Phase 2: Scalar alignment with frozen backbone (remove distributional head, add MSE head)

Distributional training is powerful for learning robust representations, but many production systems and ranking pipelines ultimately need a single scalar score:

for blending with other signals
for thresholds / filtering
for straightforward scoring in reranking

Instead of forcing the distributional model to serve as the production interface, we convert it into a scalar scorer using a careful alignment step that does not disturb the backbone.

The procedure is undertaken in 3 main steps:

Remove the distributional head
Add a scalar regression head
Freeze the backbone, train only the new head

This design prevents Phase 2 from unlearning the robust features acquired during distributional training. We train the scalar head using mean squared error against the original scalar label

Generative Rerankers

In addition to classification-style encoder rankers, we introduce RexReranker-0.6B, a decoder-based generative reranker built on the Qwen3-Reranker-0.6B backbone. The scoring interface follows a generative reranking formulation: given a prompt containing (q, p), the model emits a binary judgment token (yes/no). The relevance score is derived from the model’s token-level posterior, i.e., the normalized probability (or logit) assigned to the yes token under the next-token distribution.

Specifically, we apply an MSE objective on the yes-token logit (optionally temperature-scaled) against our ground-truth graded relevance score (or its monotonic transform). This yields a lightweight, stable optimization signal while preserving the decoder reranker’s ability to understand deep semantic connections between query and product details.

Empirically, this training approach produces a model that outperforms existing open-source generative rerankers on our evaluation suite, establishing state-of-the-art nDCG metrics.

To maximize throughput and reduce cost, we also train and validate FP8 and MXFP4 variants of RexReranker-0.6B. Both quantized models retain comparable NDCG to substantially larger model: Qwen3-Reranker-8B, while using ~13× fewer parameters and enabling significantly faster inference.

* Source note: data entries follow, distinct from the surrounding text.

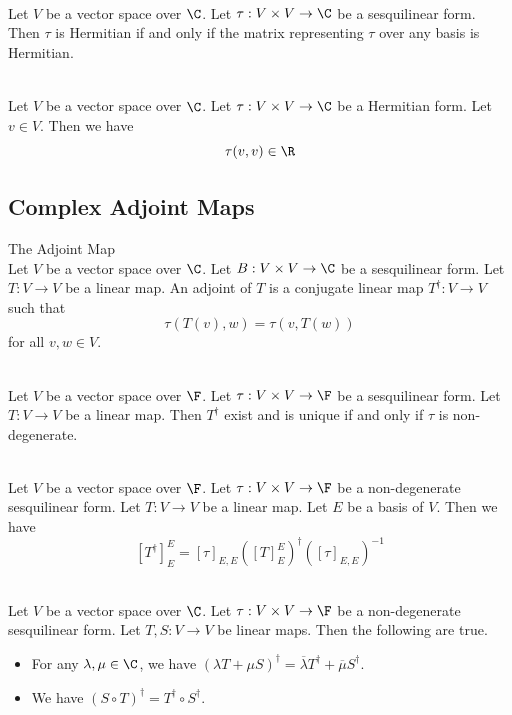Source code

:\documentclass[a4paper]{article}
\begin{document}
\begin{prp}{}{}\\
Let $V$ be a vector space over $\C$. Let $\tau:V\times V\to\C$ be a sesquilinear form. Then $\tau$ is Hermitian if and only if the matrix representing $\tau$ over any basis is Hermitian. 
\end{prp}

\begin{lmm}{}{}\\
Let $V$ be a vector space over $\C$. Let $\tau:V\times V\to\C$ be a Hermitian form. Let $v\in V$. Then we have $$\tau(v,v)\in\R$$
\end{lmm}

\subsection{Complex Adjoint Maps}
\begin{defn}{The Adjoint Map}{}\\
Let $V$ be a vector space over $\C$. Let $B:V\times V\to\C$ be a sesquilinear form. Let $T:V\to V$ be a linear map. An adjoint of $T$ is a conjugate linear map $T^\dagger:V\to V$ such that $$\tau(T(v),w)=\tau(v,T(w))$$ for all $v,w\in V$. 
\end{defn}

\begin{lmm}{}{}\\
Let $V$ be a vector space over $\F$. Let $\tau:V\times V\to\F$ be a sesquilinear form. Let $T:V\to V$ be a linear map. Then $T^\dagger$ exist and is unique if and only if $\tau$ is non-degenerate. 
\end{lmm}

\begin{prp}{}{}\\
Let $V$ be a vector space over $\F$. Let $\tau:V\times V\to\F$ be a non-degenerate sesquilinear form. Let $T:V\to V$ be a linear map. Let $E$ be a basis of $V$. Then we have $$[T^\dagger]_E^E=[\tau]_{E,E}([T]_E^E)^\dagger([\tau]_{E,E})^{-1}$$
\end{prp}

\begin{prp}{}{}\\
Let $V$ be a vector space over $\C$. Let $\tau:V\times V\to\F$ be a non-degenerate sesquilinear form. Let $T,S:V\to V$ be linear maps. Then the following are true. 
\begin{itemize}
\item For any $\lambda,\mu\in\C$, we have $(\lambda T+\mu S)^\dagger=\overline{\lambda}T^\dagger+\overline{\mu}S^\dagger$. 
\item We have $(S\circ T)^\dagger=T^\dagger\circ S^\dagger$. 
\end{itemize}
\end{prp}
\end{document}
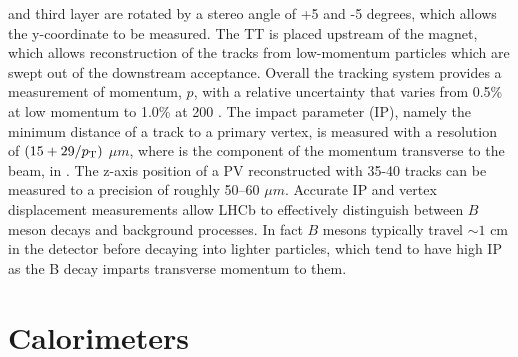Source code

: and third layer are rotated by a stereo angle of +5 and -5 degrees, which allows the y-coordinate to be measured. 
The TT is placed upstream of the magnet, which allows reconstruction of the tracks from low-momentum particles
which are swept out of the downstream acceptance. Overall the tracking system provides a measurement of momentum, $p$,  with a relative uncertainty that varies from 0.5\% at low momentum to 1.0\% at 200 \gevc. 
The impact parameter (IP), namely the minimum distance of a track to a primary vertex, is measured 
with a resolution of $(15 + 29/\mbox{$p_{\rm T}$})$ $\mu m$, where \pt is the component of the momentum transverse to the 
beam, in \gevc. The z-axis position of a PV reconstructed with 35-40 tracks can be measured to a precision of roughly 50--60 $\mu m$. Accurate IP and vertex displacement measurements allow LHCb to effectively distinguish 
between $B$ meson decays and background processes. In fact $B$ mesons typically travel $\sim 1$ cm in
the detector before decaying into lighter particles, which tend to have high IP as the B decay imparts
transverse momentum to them.


\section{Calorimeters}
\label{sec:calorimeters}

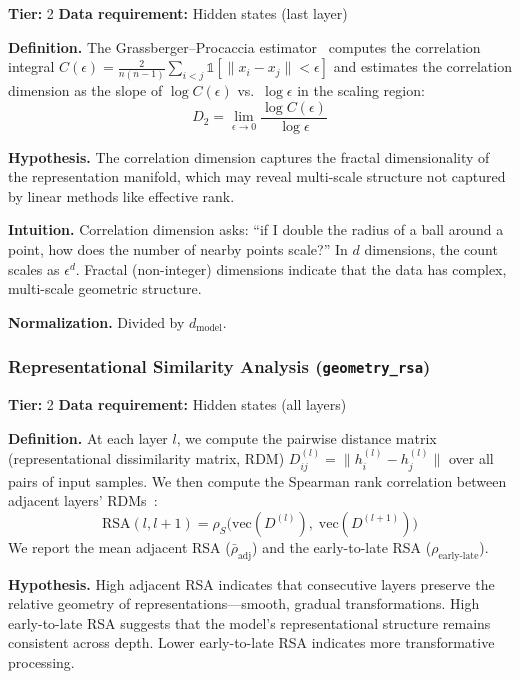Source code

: \documentclass[preprint]{neurips_2025}
\begin{document}
\textbf{Tier:} 2 \quad \textbf{Data requirement:} Hidden states (last layer)

\textbf{Definition.}
The Grassberger--Procaccia estimator~\citep{grassberger1983measuring} computes the correlation integral $C(\epsilon) = \frac{2}{n(n-1)} \sum_{i<j} \mathds{1}[\|x_i - x_j\| < \epsilon]$ and estimates the correlation dimension as the slope of $\log C(\epsilon)$ vs.\ $\log \epsilon$ in the scaling region:
\begin{equation}
  D_2 = \lim_{\epsilon \to 0} \frac{\log C(\epsilon)}{\log \epsilon}
\end{equation}

\textbf{Hypothesis.}
The correlation dimension captures the fractal dimensionality of the representation manifold, which may reveal multi-scale structure not captured by linear methods like effective rank.

\textbf{Intuition.}
Correlation dimension asks: ``if I double the radius of a ball around a point, how does the number of nearby points scale?'' In $d$ dimensions, the count scales as $\epsilon^d$. Fractal (non-integer) dimensions indicate that the data has complex, multi-scale geometric structure.

\textbf{Normalization.} Divided by $d_{\text{model}}$.

\subsubsection{Representational Similarity Analysis (\texttt{geometry\_rsa})}
\label{app:rsa}

\textbf{Tier:} 2 \quad \textbf{Data requirement:} Hidden states (all layers)

\textbf{Definition.}
At each layer $l$, we compute the pairwise distance matrix (representational dissimilarity matrix, RDM) $D^{(l)}_{ij} = \|h_i^{(l)} - h_j^{(l)}\|$ over all pairs of input samples. We then compute the Spearman rank correlation between adjacent layers' RDMs~\citep{kriegeskorte2008representational}:
\begin{equation}
  \text{RSA}(l, l+1) = \rho_S\!\bigl(\text{vec}(D^{(l)}),\; \text{vec}(D^{(l+1)})\bigr)
\end{equation}
We report the mean adjacent RSA ($\bar\rho_{\text{adj}}$) and the early-to-late RSA ($\rho_{\text{early-late}}$).

\textbf{Hypothesis.}
High adjacent RSA indicates that consecutive layers preserve the relative geometry of representations---smooth, gradual transformations. High early-to-late RSA suggests that the model's representational structure remains consistent across depth. Lower early-to-late RSA indicates more transformative processing.
\end{document}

When benchmarked with vLLM, we observe:

~10% inference speedup for the FP8 model vs. the BF16 RexReranker-0.6B baseline
~15–20% inference speedup for the MXFP4 model vs. the same baseline

Evaluation

We chose nDCG as our primary evaluation metric. NDCG is often better for e-commerce search because it rewards correct ordering across many relevant products and uses graded relevance, not just binary relevance. Unlike Precision@k, it credits improvements anywhere in the ranked list with stronger weight near the top. Unlike MRR, it doesn’t over-focus on the first relevant item which is important when users compare multiple products. Unlike MAP, it’s more natural for multi-intent queries and variable numbers of relevant results.

After implementing the end-to-end, data curation pipeline described above, we systematically identify:

Hard negatives: semantically proximate but non-relevant products that survive dense retrieval yet fail graded relevance
Lexical confounders: pairs with high token overlap that induce false positives in sparse or shallow rankers
Substitutes and near-substitutes: products that are plausible alternatives within the same intent cluster but differ along a critical constraint (color, size, pack count, model year, etc)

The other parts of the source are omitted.